About this task: Where an image occurs, skip it and print the rest of the records verbatim.
──────── Extracted data ────────
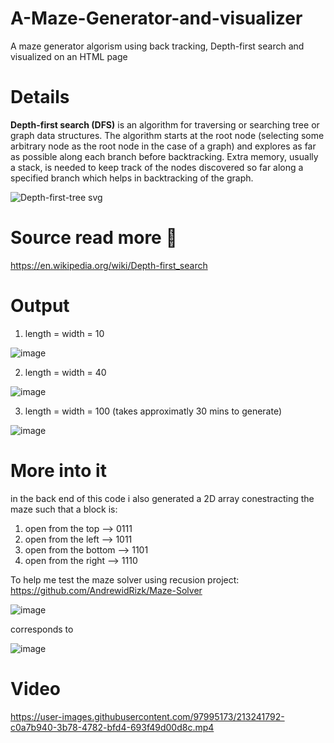# A-Maze-Generator-and-visualizer
A maze generator algorism using back tracking, Depth-first search and visualized on an HTML page
# Details 
**Depth-first search (DFS)** is an algorithm for traversing or searching tree or graph data structures. The algorithm starts at the root node (selecting some arbitrary node as the root node in the case of a graph) and explores as far as possible along each branch before backtracking. Extra memory, usually a stack, is needed to keep track of the nodes discovered so far along a specified branch which helps in backtracking of the graph.

![Depth-first-tree svg](https://user-images.githubusercontent.com/97995173/213224341-7518f5c2-36f0-43cf-8c1c-aed943a89085.png)

# Source read more 📖
https://en.wikipedia.org/wiki/Depth-first_search

# Output
1) length = width = 10

![image](https://user-images.githubusercontent.com/97995173/213225561-efda1332-7a8d-47e3-bc7b-5d2f31133259.png)

2) length = width = 40 

![image](https://user-images.githubusercontent.com/97995173/213224977-f2f9e0a7-679d-41a7-9cb1-a5ce557f9c64.png)
 
3) length = width = 100 (takes approximatly 30 mins to generate)

![image](https://user-images.githubusercontent.com/97995173/213235949-884ecbda-0049-4926-9480-1317ec68b932.png)

# More into it
in the back end of this code i also generated a 2D array conestracting the maze such that a block is:
1) open from the top   -->		 0111
2) open from the left		--> 1011
3) open from the bottom 	--> 1101
4) open from the right		--> 1110 


To help me test the maze solver using recusion project: https://github.com/AndrewidRizk/Maze-Solver

![image](https://user-images.githubusercontent.com/97995173/213239530-d38c0478-8437-40b5-ae90-583ae839ebca.png)

corresponds to 

![image](https://user-images.githubusercontent.com/97995173/213239822-c8aba7e3-0785-4d73-aa85-3ff37d2e8088.png)

# Video




https://user-images.githubusercontent.com/97995173/213241792-c0a7b940-3b78-4782-bfd4-693f49d00d8c.mp4




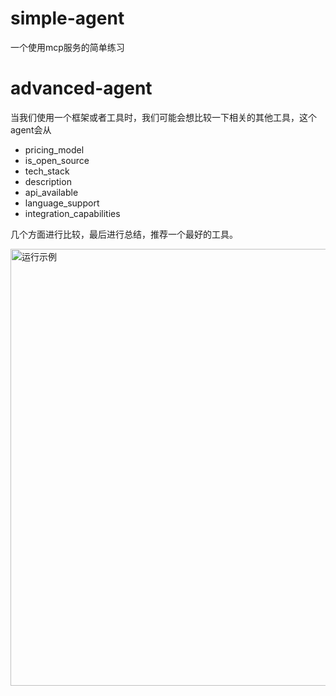 # simple-agent

一个使用mcp服务的简单练习

# advanced-agent

当我们使用一个框架或者工具时，我们可能会想比较一下相关的其他工具，这个agent会从  

- pricing_model
- is_open_source
- tech_stack
- description
- api_available
- language_support
- integration_capabilities

几个方面进行比较，最后进行总结，推荐一个最好的工具。


<img width="967" height="699" alt="运行示例" src="https://github.com/user-attachments/assets/ec518176-e188-465f-9a1d-3feae55107d0" />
────────
Solution below:
# A-Maze-Generator-and-visualizer
A maze generator algorism using back tracking, Depth-first search and visualized on an HTML page
# Details 
**Depth-first search (DFS)** is an algorithm for traversing or searching tree or graph data structures. The algorithm starts at the root node (selecting some arbitrary node as the root node in the case of a graph) and explores as far as possible along each branch before backtracking. Extra memory, usually a stack, is needed to keep track of the nodes discovered so far along a specified branch which helps in backtracking of the graph.

![Depth-first-tree svg](https://user-images.githubusercontent.com/97995173/213224341-7518f5c2-36f0-43cf-8c1c-aed943a89085.png)

# Source read more 📖
https://en.wikipedia.org/wiki/Depth-first_search

# Output
1) length = width = 10

![image](https://user-images.githubusercontent.com/97995173/213225561-efda1332-7a8d-47e3-bc7b-5d2f31133259.png)

2) length = width = 40 

![image](https://user-images.githubusercontent.com/97995173/213224977-f2f9e0a7-679d-41a7-9cb1-a5ce557f9c64.png)
 
3) length = width = 100 (takes approximatly 30 mins to generate)

![image](https://user-images.githubusercontent.com/97995173/213235949-884ecbda-0049-4926-9480-1317ec68b932.png)

# More into it
in the back end of this code i also generated a 2D array conestracting the maze such that a block is:
1) open from the top   -->		 0111
2) open from the left		--> 1011
3) open from the bottom 	--> 1101
4) open from the right		--> 1110 


To help me test the maze solver using recusion project: https://github.com/AndrewidRizk/Maze-Solver

![image](https://user-images.githubusercontent.com/97995173/213239530-d38c0478-8437-40b5-ae90-583ae839ebca.png)

corresponds to 

![image](https://user-images.githubusercontent.com/97995173/213239822-c8aba7e3-0785-4d73-aa85-3ff37d2e8088.png)

# Video




https://user-images.githubusercontent.com/97995173/213241792-c0a7b940-3b78-4782-bfd4-693f49d00d8c.mp4




 # simple-agent

一个使用mcp服务的简单练习

# advanced-agent

当我们使用一个框架或者工具时，我们可能会想比较一下相关的其他工具，这个agent会从  

- pricing_model
- is_open_source
- tech_stack
- description
- api_available
- language_support
- integration_capabilities

几个方面进行比较，最后进行总结，推荐一个最好的工具。


<img width="967" height="699" alt="运行示例" src="https://github.com/user-attachments/assets/ec518176-e188-465f-9a1d-3feae55107d0" />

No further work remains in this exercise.